Anklagegesänge

von Friederike Felbeck

Bochum, 28. August 2014. Vielleicht ist die Aufführung auch eine perfide Falle. Zu Beginn werden schwarze Kisten, die wie Särge oder schwarz getünchte Überseekisten aussehen, geheimnisvoll von rechts nach links geschoben und verschwinden hinter einer riesigen Wand. Vorne lamentiert ein elegant in Schwarz gekleideter Sänger in einer unbekannten Sprache, begleitet von Gesten, die an die Signale erinnern, die sich Seeleute mit zwei Flaggen geben. Vielleicht ist die Aufführung eine Zauberkiste, aus der sich maorische Gesänge in europäische Veranstaltungssäle schmuggeln lassen, die nur so tun, als seien sie fremdes Liedgut – wobei sie tatsächlich Beschwörungsformeln sind und magischen Ritualen dienen.

Sie klingen nach einer späten Anklage für die gefallenen Samoaner und Aborigines, die auf den Nebenschauplätzen des ersten Weltkrieges im pazifischen Ozean der Hybris ihrer sich bekriegenden Kolonialherren zum Opfer fielen. Oder sie sollen die Schädel und Gebeine zurückführen, die noch heute in den Kellern der europäischen Museen und in Archiven lagern, um den Nachfahren der Maori, die auf Weltausstellungen exponiert wurden und deren mumifizierte Köpfe auf Handelsschiffen nach Europa kamen, endlich die Trauer zu ermöglichen, die ihnen zusteht.

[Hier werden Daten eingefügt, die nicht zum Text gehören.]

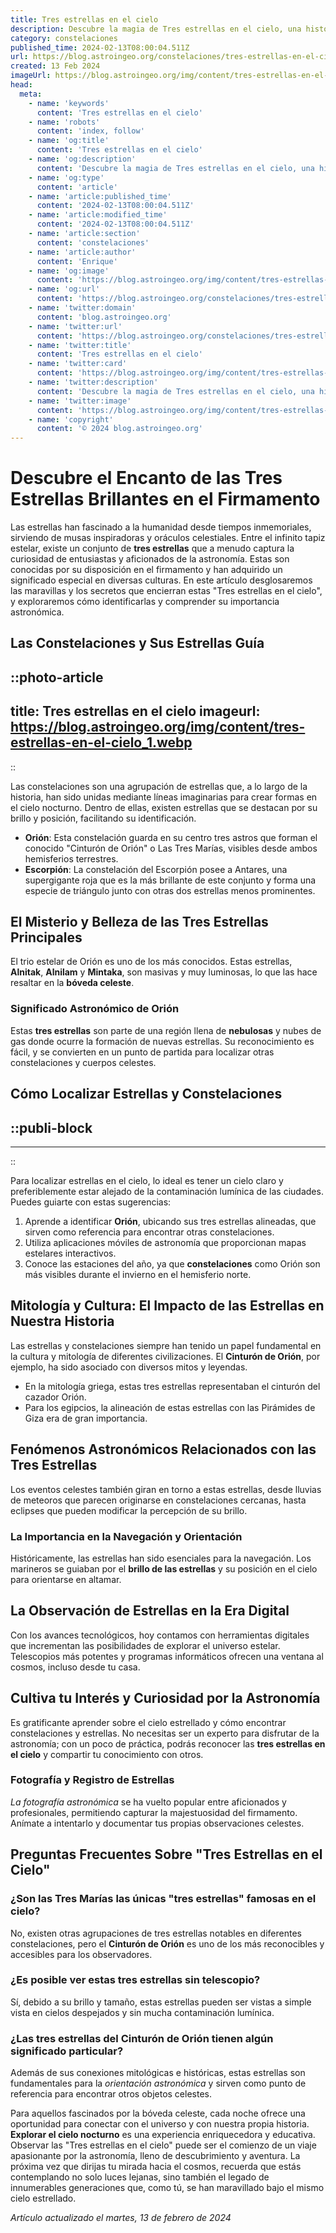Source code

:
 ```yaml
---
title: Tres estrellas en el cielo
description: Descubre la magia de Tres estrellas en el cielo, una historia de constelaciones que inspira sueños y conecta corazones bajo la noche estrellada.
category: constelaciones
published_time: 2024-02-13T08:00:04.511Z
url: https://blog.astroingeo.org/constelaciones/tres-estrellas-en-el-cielo
created: 13 Feb 2024
imageUrl: https://blog.astroingeo.org/img/content/tres-estrellas-en-el-cielo_1.webp
head:
  meta:
    - name: 'keywords'
      content: 'Tres estrellas en el cielo'
    - name: 'robots'
      content: 'index, follow'
    - name: 'og:title'
      content: 'Tres estrellas en el cielo'
    - name: 'og:description'
      content: 'Descubre la magia de Tres estrellas en el cielo, una historia de constelaciones que inspira sueños y conecta corazones bajo la noche estrellada.'
    - name: 'og:type'
      content: 'article'
    - name: 'article:published_time'
      content: '2024-02-13T08:00:04.511Z'
    - name: 'article:modified_time'
      content: '2024-02-13T08:00:04.511Z'
    - name: 'article:section'
      content: 'constelaciones'
    - name: 'article:author'
      content: 'Enrique'
    - name: 'og:image'
      content: 'https://blog.astroingeo.org/img/content/tres-estrellas-en-el-cielo_1.webp'
    - name: 'og:url'
      content: 'https://blog.astroingeo.org/constelaciones/tres-estrellas-en-el-cielo'
    - name: 'twitter:domain'
      content: 'blog.astroingeo.org'
    - name: 'twitter:url'
      content: 'https://blog.astroingeo.org/constelaciones/tres-estrellas-en-el-cielo'
    - name: 'twitter:title'
      content: 'Tres estrellas en el cielo'
    - name: 'twitter:card'
      content: 'https://blog.astroingeo.org/img/content/tres-estrellas-en-el-cielo_1.webp'
    - name: 'twitter:description'
      content: 'Descubre la magia de Tres estrellas en el cielo, una historia de constelaciones que inspira sueños y conecta corazones bajo la noche estrellada.'
    - name: 'twitter:image'
      content: 'https://blog.astroingeo.org/img/content/tres-estrellas-en-el-cielo_1.webp'
    - name: 'copyright'
      content: '© 2024 blog.astroingeo.org'
---
```

# Descubre el Encanto de las Tres Estrellas Brillantes en el Firmamento

Las estrellas han fascinado a la humanidad desde tiempos inmemoriales, sirviendo de musas inspiradoras y oráculos celestiales. Entre el infinito tapiz estelar, existe un conjunto de **tres estrellas** que a menudo captura la curiosidad de entusiastas y aficionados de la astronomía. Estas son conocidas por su disposición en el firmamento y han adquirido un significado especial en diversas culturas. En este artículo desglosaremos las maravillas y los secretos que encierran estas "Tres estrellas en el cielo", y exploraremos cómo identificarlas y comprender su importancia astronómica.

## Las Constelaciones y Sus Estrellas Guía

::photo-article
---
title: Tres estrellas en el cielo
imageurl: https://blog.astroingeo.org/img/content/tres-estrellas-en-el-cielo_1.webp
---
::



Las constelaciones son una agrupación de estrellas que, a lo largo de la historia, han sido unidas mediante líneas imaginarias para crear formas en el cielo nocturno. Dentro de ellas, existen estrellas que se destacan por su brillo y posición, facilitando su identificación.

- **Orión**: Esta constelación guarda en su centro tres astros que forman el conocido "Cinturón de Orión" o Las Tres Marías, visibles desde ambos hemisferios terrestres.
- **Escorpión**: La constelación del Escorpión posee a Antares, una supergigante roja que es la más brillante de este conjunto y forma una especie de triángulo junto con otras dos estrellas menos prominentes.

## El Misterio y Belleza de las Tres Estrellas Principales

El trio estelar de Orión es uno de los más conocidos. Estas estrellas, **Alnitak**, **Alnilam** y **Mintaka**, son masivas y muy luminosas, lo que las hace resaltar en la **bóveda celeste**.

### Significado Astronómico de Orión
Estas **tres estrellas** son parte de una región llena de **nebulosas** y nubes de gas donde ocurre la formación de nuevas estrellas. Su reconocimiento es fácil, y se convierten en un punto de partida para localizar otras constelaciones y cuerpos celestes.

## Cómo Localizar Estrellas y Constelaciones

  ::publi-block
  ---
  ---
  ::
  
  

Para localizar estrellas en el cielo, lo ideal es tener un cielo claro y preferiblemente estar alejado de la contaminación lumínica de las ciudades. Puedes guiarte con estas sugerencias:

1. Aprende a identificar **Orión**, ubicando sus tres estrellas alineadas, que sirven como referencia para encontrar otras constelaciones.
2. Utiliza aplicaciones móviles de astronomía que proporcionan mapas estelares interactivos.
3. Conoce las estaciones del año, ya que **constelaciones** como Orión son más visibles durante el invierno en el hemisferio norte.

## Mitología y Cultura: El Impacto de las Estrellas en Nuestra Historia

Las estrellas y constelaciones siempre han tenido un papel fundamental en la cultura y mitología de diferentes civilizaciones. El **Cinturón de Orión**, por ejemplo, ha sido asociado con diversos mitos y leyendas.

- En la mitología griega, estas tres estrellas representaban el cinturón del cazador Orión.
- Para los egipcios, la alineación de estas estrellas con las Pirámides de Giza era de gran importancia.

## Fenómenos Astronómicos Relacionados con las Tres Estrellas

Los eventos celestes también giran en torno a estas estrellas, desde lluvias de meteoros que parecen originarse en constelaciones cercanas, hasta eclipses que pueden modificar la percepción de su brillo. 

### La Importancia en la Navegación y Orientación

Históricamente, las estrellas han sido esenciales para la navegación. Los marineros se guiaban por el **brillo de las estrellas** y su posición en el cielo para orientarse en altamar.

## La Observación de Estrellas en la Era Digital

Con los avances tecnológicos, hoy contamos con herramientas digitales que incrementan las posibilidades de explorar el universo estelar. Telescopios más potentes y programas informáticos ofrecen una ventana al cosmos, incluso desde tu casa.

## Cultiva tu Interés y Curiosidad por la Astronomía

Es gratificante aprender sobre el cielo estrellado y cómo encontrar constelaciones y estrellas. No necesitas ser un experto para disfrutar de la astronomía; con un poco de práctica, podrás reconocer las **tres estrellas en el cielo** y compartir tu conocimiento con otros.

### Fotografía y Registro de Estrellas

*La fotografía astronómica* se ha vuelto popular entre aficionados y profesionales, permitiendo capturar la majestuosidad del firmamento. Anímate a intentarlo y documentar tus propias observaciones celestes.

## Preguntas Frecuentes Sobre "Tres Estrellas en el Cielo"

### ¿Son las Tres Marías las únicas "tres estrellas" famosas en el cielo?
No, existen otras agrupaciones de tres estrellas notables en diferentes constelaciones, pero el **Cinturón de Orión** es uno de los más reconocibles y accesibles para los observadores.

### ¿Es posible ver estas tres estrellas sin telescopio?
Sí, debido a su brillo y tamaño, estas estrellas pueden ser vistas a simple vista en cielos despejados y sin mucha contaminación lumínica.

### ¿Las tres estrellas del Cinturón de Orión tienen algún significado particular?
Además de sus conexiones mitológicas e históricas, estas estrellas son fundamentales para la *orientación astronómica* y sirven como punto de referencia para encontrar otros objetos celestes.

Para aquellos fascinados por la bóveda celeste, cada noche ofrece una oportunidad para conectar con el universo y con nuestra propia historia. **Explorar el cielo nocturno** es una experiencia enriquecedora y educativa. Observar las "Tres estrellas en el cielo" puede ser el comienzo de un viaje apasionante por la astronomía, lleno de descubrimiento y aventura. La próxima vez que dirijas tu mirada hacia el cosmos, recuerda que estás contemplando no solo luces lejanas, sino también el legado de innumerables generaciones que, como tú, se han maravillado bajo el mismo cielo estrellado.

_Artículo actualizado el martes, 13 de febrero de 2024_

Mit Deutschlandlied ins Kaiser-Wilhelm-Land

Der neuseeländische Regisseur und Choreograf Lemi Ponifasio beginnt seine im
Rahmen der Ruhrtriennale erstaufgeführte Theater-Tanz-Performance "I am" mit einer kratzenden alten Tonaufnahme des Deutschlandliedes. So hebt die Aufführung in der Bochumer Jahrhunderthalle gleich ab in ein Fest der Erinnerung an den 100. Jahrestag des Ausbruchs des Ersten Weltkrieges und visualisiert eine ritualisierte Klage über sinnlose Kriege, die weit streuen: 1914 bis 1918 erreichte er sogar die deutschen Kolonien im pazifischen Ozean, die u.a. als Deutsch-Samoa (Ponifasio selbst ist gebürtiger Samoaner), Deutsch-Neuguinea und als Bismarck-Archipel zusammen Kaiser-Wilhelm-Land waren, und wo Menschen Nationen repräsentierten und für diese kämpften, die sie nicht kannten und von denen sie selbst erobert worden waren.

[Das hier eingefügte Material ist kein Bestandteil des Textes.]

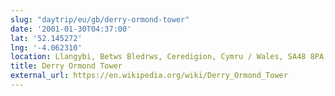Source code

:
```yaml
---
slug: "daytrip/eu/gb/derry-ormond-tower"
date: '2001-01-30T04:37:00'
lat: '52.145272'
lng: '-4.062310'
location: Llangybi, Betws Bledrws, Ceredigion, Cymru / Wales, SA48 8PA, United Kingdom
title: Derry Ormond Tower
external_url: https://en.wikipedia.org/wiki/Derry_Ormond_Tower
---
```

Nur wenige Aufführungen haben sich hierzulande der wenig bekannten deutschen Kolonialgeschichte in Afrika und im Pazifik gewidmet – zuletzt war es die andcompany&Co mit ihrem Black Bismarck. Und so ist das Gastspiel von Ponifasios ambitionierter wie düsterer Choreografie ein wichtiger Beitrag und eine Herausforderung.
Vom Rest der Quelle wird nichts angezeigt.